Buffalo Public School Superintendent James A. Williams on Thursday appealed to parents to pressure their state representatives to avoid cutting state aid to local school districts.
Williams, who addressed about 40 parents during a community budget forum in Bennett High School, acknowledged that it might be a hard sell, with the state facing a projected $8 billion deficit. However, Williams shared with parents what is at stake in Gov. David A. Paterson's plan to cut state aid to education by $1.8 billion.
"In Buffalo, that would generate a $50 million deficit, because 80 percent of our budget [comes] from the state," Williams said.
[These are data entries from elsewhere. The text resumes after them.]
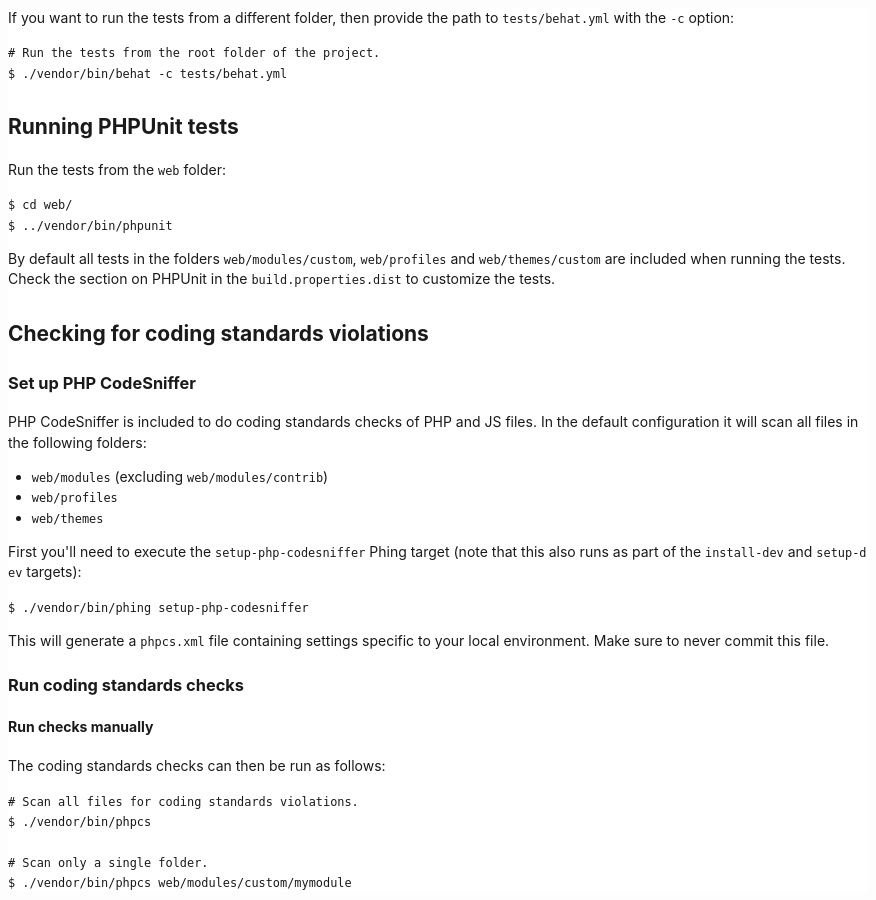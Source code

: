 If you want to run the tests from a different folder, then provide the path to
`tests/behat.yml` with the `-c` option:

```
# Run the tests from the root folder of the project.
$ ./vendor/bin/behat -c tests/behat.yml
```


## Running PHPUnit tests

Run the tests from the `web` folder:

```
$ cd web/
$ ../vendor/bin/phpunit
```

By default all tests in the folders `web/modules/custom`, `web/profiles` and
`web/themes/custom` are included when running the tests. Check the section on
PHPUnit in the `build.properties.dist` to customize the tests.


## Checking for coding standards violations

### Set up PHP CodeSniffer

PHP CodeSniffer is included to do coding standards checks of PHP and JS files.
In the default configuration it will scan all files in the following folders:
- `web/modules` (excluding `web/modules/contrib`)
- `web/profiles`
- `web/themes`

First you'll need to execute the `setup-php-codesniffer` Phing target (note that
this also runs as part of the `install-dev` and `setup-dev` targets):

```
$ ./vendor/bin/phing setup-php-codesniffer
```

This will generate a `phpcs.xml` file containing settings specific to your local
environment. Make sure to never commit this file.

### Run coding standards checks

#### Run checks manually

The coding standards checks can then be run as follows:

```
# Scan all files for coding standards violations.
$ ./vendor/bin/phpcs

# Scan only a single folder.
$ ./vendor/bin/phpcs web/modules/custom/mymodule
```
"So we are dependent on the state. We receive 12 percent from local funds, about $72 million. If we have to adjust our budget by $50 million, it would tear this school system apart," he added.
The result, Williams said, would be layoffs, larger class sizes and reductions in classroom programs, which would wipe out academic gains the district has made over the past couple of years, including last year's 59 percent graduation rate for the district.
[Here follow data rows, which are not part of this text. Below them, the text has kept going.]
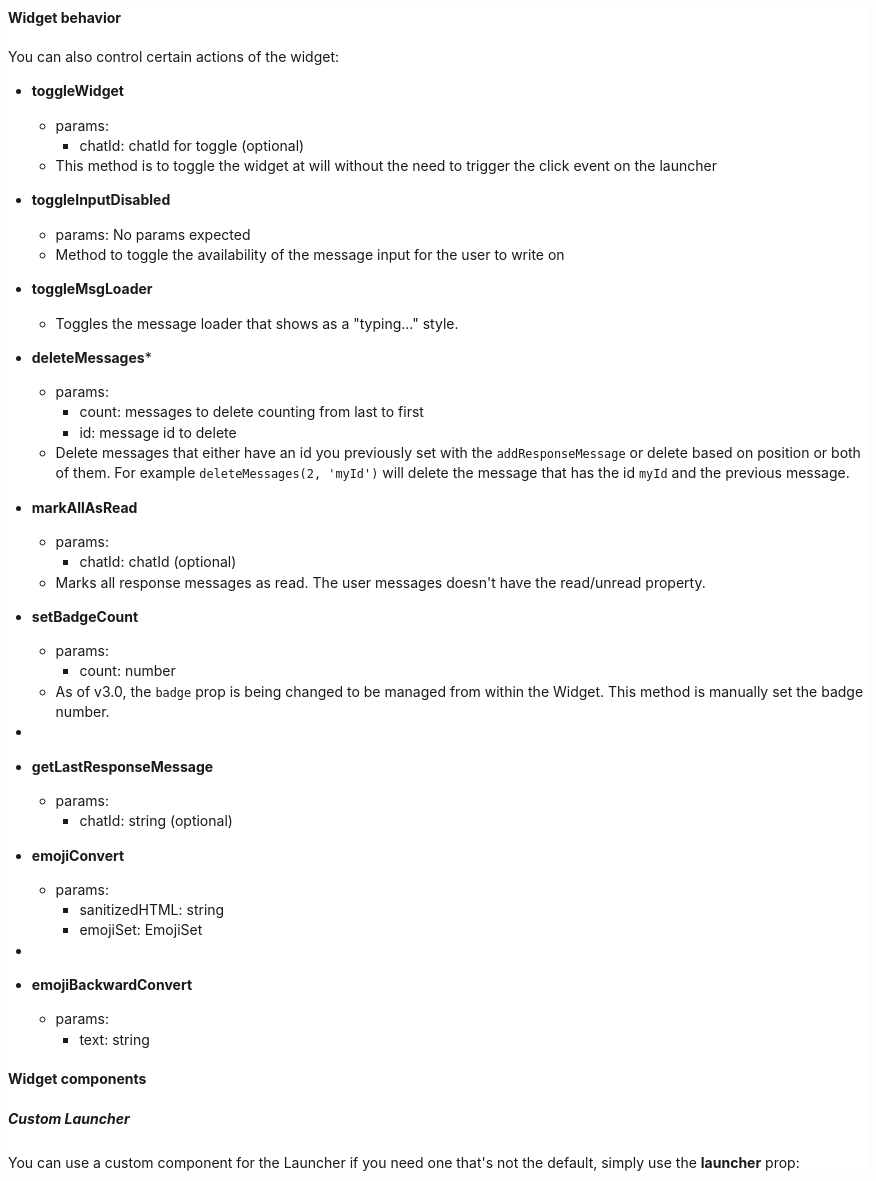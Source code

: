 
#### Widget behavior

You can also control certain actions of the widget:

- **toggleWidget**
  - params:
    - chatId: chatId for toggle (optional)
  - This method is to toggle the widget at will without the need to trigger the click event on the launcher

- **toggleInputDisabled**
  - params: No params expected
  - Method to toggle the availability of the message input for the user to write on

- **toggleMsgLoader**
  - Toggles the message loader that shows as a "typing..." style.

- **deleteMessages***
  - params:
    - count: messages to delete counting from last to first
    - id: message id to delete
  - Delete messages that either have an id you previously set with the `addResponseMessage` or delete based on position or both of them. For example `deleteMessages(2, 'myId')` will delete the message that has the id `myId` and the previous message.

- **markAllAsRead**
  - params:
    - chatId: chatId (optional)
  - Marks all response messages as read. The user messages doesn't have the read/unread property.

- **setBadgeCount**
  - params:
    - count: number
  - As of v3.0, the `badge` prop is being changed to be managed from within the Widget. This method is manually set the badge number.
- 
- **getLastResponseMessage**
  - params:
    - chatId: string (optional)
 
- **emojiConvert**
  - params:
    - sanitizedHTML: string
    - emojiSet: EmojiSet
- 
- **emojiBackwardConvert**
  - params:
    - text: string

#### Widget components

##### Custom Launcher

You can use a custom component for the Launcher if you need one that's not the default, simply use the **launcher** prop:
"Fifty-nine percent is not acceptable, but it's better than it was four years ago," he said.
The superintendent, with assistance from the district's chief financial officer, Barbara J. Smith, outlined some actions district administrators are prepared to take to avoid the impact of a multimillion-dollar shortfall, such as seeking the School Board's permission to use $42.5 million in reserve funds to help close the gap.
The district, it was noted, has $170 million in reserves, but much of it is tied up in the district's legal battle over wages with the Buffalo Teachers Federation, and other obligations.
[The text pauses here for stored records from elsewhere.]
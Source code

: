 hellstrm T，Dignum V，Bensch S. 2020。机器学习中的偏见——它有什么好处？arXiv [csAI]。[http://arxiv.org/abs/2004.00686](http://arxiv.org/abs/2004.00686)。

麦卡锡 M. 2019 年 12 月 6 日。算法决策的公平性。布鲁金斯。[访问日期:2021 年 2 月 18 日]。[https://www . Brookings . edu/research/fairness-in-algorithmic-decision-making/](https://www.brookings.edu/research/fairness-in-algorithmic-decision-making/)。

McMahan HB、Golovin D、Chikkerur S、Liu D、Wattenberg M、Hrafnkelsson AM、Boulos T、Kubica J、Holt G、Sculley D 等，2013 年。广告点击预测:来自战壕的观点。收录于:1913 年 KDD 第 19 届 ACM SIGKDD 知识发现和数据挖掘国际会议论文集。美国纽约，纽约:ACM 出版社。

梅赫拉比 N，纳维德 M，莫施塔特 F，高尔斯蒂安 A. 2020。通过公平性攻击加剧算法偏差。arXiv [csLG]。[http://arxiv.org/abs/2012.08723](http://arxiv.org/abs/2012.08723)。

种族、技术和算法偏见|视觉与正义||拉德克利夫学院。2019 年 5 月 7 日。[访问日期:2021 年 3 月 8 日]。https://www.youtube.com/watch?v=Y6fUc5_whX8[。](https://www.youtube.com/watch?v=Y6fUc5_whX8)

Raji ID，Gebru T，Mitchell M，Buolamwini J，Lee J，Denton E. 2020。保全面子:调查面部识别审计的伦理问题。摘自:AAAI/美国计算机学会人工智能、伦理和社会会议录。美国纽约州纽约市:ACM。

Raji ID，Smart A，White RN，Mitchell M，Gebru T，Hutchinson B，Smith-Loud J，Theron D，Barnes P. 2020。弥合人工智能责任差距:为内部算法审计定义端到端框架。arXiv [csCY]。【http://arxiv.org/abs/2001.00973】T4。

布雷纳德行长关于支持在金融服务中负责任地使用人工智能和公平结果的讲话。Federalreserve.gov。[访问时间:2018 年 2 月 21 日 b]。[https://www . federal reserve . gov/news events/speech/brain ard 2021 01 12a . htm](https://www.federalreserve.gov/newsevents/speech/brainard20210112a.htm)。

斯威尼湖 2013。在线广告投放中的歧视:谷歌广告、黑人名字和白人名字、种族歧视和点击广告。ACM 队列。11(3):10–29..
In the meantime, Williams and Smith said the district is seeking a change in the state formula on how much the district must pay charter schools so it reflects the loss in state aid.
Smith said the district has already decreased its transportation costs by $4 million. Still, there are going to be cuts, Williams said.
"Our goal is to try to hold the schoolchildren harmless," said Williams, who encouraged parents to lobby state lawmakers on their concerns about the loss in state aid.
Wendy Mistretta said she plans to encourage parents of students at the school her children attend to do just that.
"My kids are at School 45, which is the International School. So it was important to me that they be exposed to diversity in a way that many kids aren't in the suburbs, and even in other parts of the city," said Mistretta.
"I think there would be an added burden if those schools were cut throughout the city, hurting these kids who don't even speak English in their homes. They go to school to learn English and they bring that home to their own families, so there would be additional impact beyond just the kids [but also] on the families in these communities," she added.